The Importance of Integrated Summary of Safety and Efficacy in Regulatory Review
The pharmaceutical and biotechnology industries are highly regulated, with numerous requirements for submission packages when applying for regulatory approval. The Integrated Summary of Safety (ISS) and Integrated Summary of Efficacy (ISE) are two key components of these submissions, providing a comprehensive overview of the safety and efficacy of a drug or product.
The submission package includes an Integrated Data Reviewer’s Guide (DRG) and integrated database(s) that enable reviewers to understand the traceability of data, pooling strategy, analysis considerations, subject-specific significant information, and conformance findings. This helps to ensure that the review process is thorough, efficient, and transparent.
The PHUSE Analysis Data Reviewer’s Guide (ADRG) is a widely adopted template used by sponsors to create a reviewer’s guide for a single study. However, PHUSE recognized that there was a need for a more standardized template for integrated analysis data submissions. In response, the integrated analysis data reviewer’s guide (iADRG) template was developed by the PHUSE project team, taking into account integration strategies, challenges, and regulatory recommendations.
The iADRG template provides structure and context for the integrated analysis data, making it easier for regulatory reviewers to understand the information presented. This is essential for the review process, as it ensures that all relevant information is presented in a clear and concise manner, making it easier for reviewers to assess the safety and efficacy of the product in question.
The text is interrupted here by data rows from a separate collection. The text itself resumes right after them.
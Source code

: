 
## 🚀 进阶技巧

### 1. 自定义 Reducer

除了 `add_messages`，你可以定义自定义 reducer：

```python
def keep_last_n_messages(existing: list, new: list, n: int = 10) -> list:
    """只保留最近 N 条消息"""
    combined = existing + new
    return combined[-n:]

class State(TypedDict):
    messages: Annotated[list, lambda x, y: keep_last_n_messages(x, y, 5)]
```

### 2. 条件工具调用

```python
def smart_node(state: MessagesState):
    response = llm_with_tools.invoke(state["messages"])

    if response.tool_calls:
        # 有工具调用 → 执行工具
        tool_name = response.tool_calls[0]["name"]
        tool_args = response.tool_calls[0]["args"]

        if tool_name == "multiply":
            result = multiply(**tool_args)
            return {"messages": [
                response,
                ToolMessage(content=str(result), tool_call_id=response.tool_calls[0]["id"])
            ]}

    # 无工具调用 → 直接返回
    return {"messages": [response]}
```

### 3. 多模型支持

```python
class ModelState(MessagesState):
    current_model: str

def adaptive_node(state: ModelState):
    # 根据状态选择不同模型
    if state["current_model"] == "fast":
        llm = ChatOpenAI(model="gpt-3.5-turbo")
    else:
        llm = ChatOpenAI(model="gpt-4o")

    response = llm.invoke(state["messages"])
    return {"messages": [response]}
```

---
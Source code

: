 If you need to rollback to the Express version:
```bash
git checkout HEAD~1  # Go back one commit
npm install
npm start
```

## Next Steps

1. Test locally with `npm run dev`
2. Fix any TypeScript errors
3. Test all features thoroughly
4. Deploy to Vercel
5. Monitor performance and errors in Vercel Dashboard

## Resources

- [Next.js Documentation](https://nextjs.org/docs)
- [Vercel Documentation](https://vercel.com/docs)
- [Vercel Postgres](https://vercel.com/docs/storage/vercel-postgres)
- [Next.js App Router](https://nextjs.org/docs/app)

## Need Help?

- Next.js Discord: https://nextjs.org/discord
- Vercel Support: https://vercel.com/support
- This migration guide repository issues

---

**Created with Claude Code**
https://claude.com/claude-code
One of the key integration approaches considered in the development of the iADRG template was the pooling strategy. This refers to the process of combining data from multiple studies in order to improve the statistical power of the analysis. The iADRG template provides guidance on how to effectively pool data and present the results in a way that is easy for reviewers to understand.
Another key aspect considered in the development of the iADRG template was the analysis considerations. This refers to the various statistical methods and techniques used to analyze the data, and the iADRG template provides guidance on how to present the results in a clear and concise manner.
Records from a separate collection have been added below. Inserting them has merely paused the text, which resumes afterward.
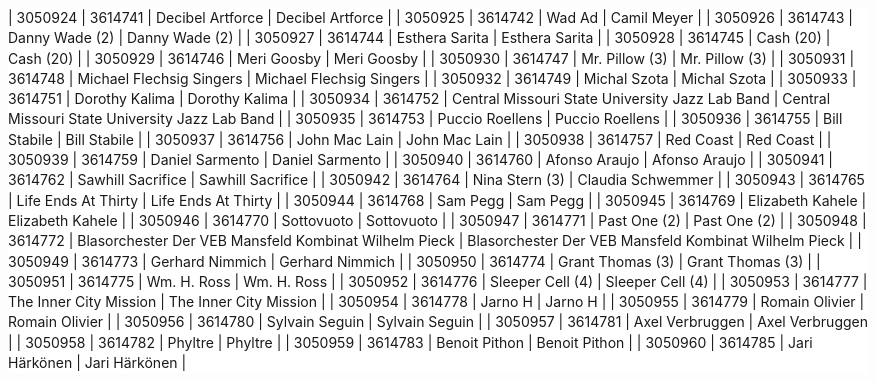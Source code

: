 | 3050924 | 3614741 | Decibel Artforce | Decibel Artforce |
| 3050925 | 3614742 | Wad Ad | Camil Meyer |
| 3050926 | 3614743 | Danny Wade (2) | Danny Wade (2) |
| 3050927 | 3614744 | Esthera Sarita | Esthera Sarita |
| 3050928 | 3614745 | Cash (20) | Cash (20) |
| 3050929 | 3614746 | Meri Goosby | Meri Goosby |
| 3050930 | 3614747 | Mr. Pillow (3) | Mr. Pillow (3) |
| 3050931 | 3614748 | Michael Flechsig Singers | Michael Flechsig Singers |
| 3050932 | 3614749 | Michal Szota | Michal Szota |
| 3050933 | 3614751 | Dorothy Kalima | Dorothy Kalima |
| 3050934 | 3614752 | Central Missouri State University Jazz Lab Band | Central Missouri State University Jazz Lab Band |
| 3050935 | 3614753 | Puccio Roellens | Puccio Roellens |
| 3050936 | 3614755 | Bill Stabile | Bill Stabile |
| 3050937 | 3614756 | John Mac Lain | John Mac Lain |
| 3050938 | 3614757 | Red Coast | Red Coast |
| 3050939 | 3614759 | Daniel Sarmento | Daniel Sarmento |
| 3050940 | 3614760 | Afonso Araujo | Afonso Araujo |
| 3050941 | 3614762 | Sawhill Sacrifice | Sawhill Sacrifice |
| 3050942 | 3614764 | Nina Stern (3) | Claudia Schwemmer |
| 3050943 | 3614765 | Life Ends At Thirty | Life Ends At Thirty |
| 3050944 | 3614768 | Sam Pegg | Sam Pegg |
| 3050945 | 3614769 | Elizabeth Kahele | Elizabeth Kahele |
| 3050946 | 3614770 | Sottovuoto | Sottovuoto |
| 3050947 | 3614771 | Past One (2) | Past One (2) |
| 3050948 | 3614772 | Blasorchester Der VEB Mansfeld Kombinat Wilhelm Pieck | Blasorchester Der VEB Mansfeld Kombinat Wilhelm Pieck |
| 3050949 | 3614773 | Gerhard Nimmich | Gerhard Nimmich |
| 3050950 | 3614774 | Grant Thomas (3) | Grant Thomas (3) |
| 3050951 | 3614775 | Wm. H. Ross | Wm. H. Ross |
| 3050952 | 3614776 | Sleeper Cell (4) | Sleeper Cell (4) |
| 3050953 | 3614777 | The Inner City Mission | The Inner City Mission |
| 3050954 | 3614778 | Jarno H | Jarno H |
| 3050955 | 3614779 | Romain Olivier | Romain Olivier |
| 3050956 | 3614780 | Sylvain Seguin | Sylvain Seguin |
| 3050957 | 3614781 | Axel Verbruggen | Axel Verbruggen |
| 3050958 | 3614782 | Phyltre | Phyltre |
| 3050959 | 3614783 | Benoit Pithon | Benoit Pithon |
| 3050960 | 3614785 | Jari Härkönen | Jari Härkönen |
In conclusion, the ISS and ISE are vital components of a successful regulatory review submission, and the iADRG template provides a standardized approach to presenting the information. The iADRG template helps to ensure that the review process is thorough, efficient, and transparent, and that all relevant information is presented in a clear and concise manner. This benefits both the sponsors and the regulatory reviewers, as it leads to a more efficient and effective review process, helping to bring new treatments and products to market faster.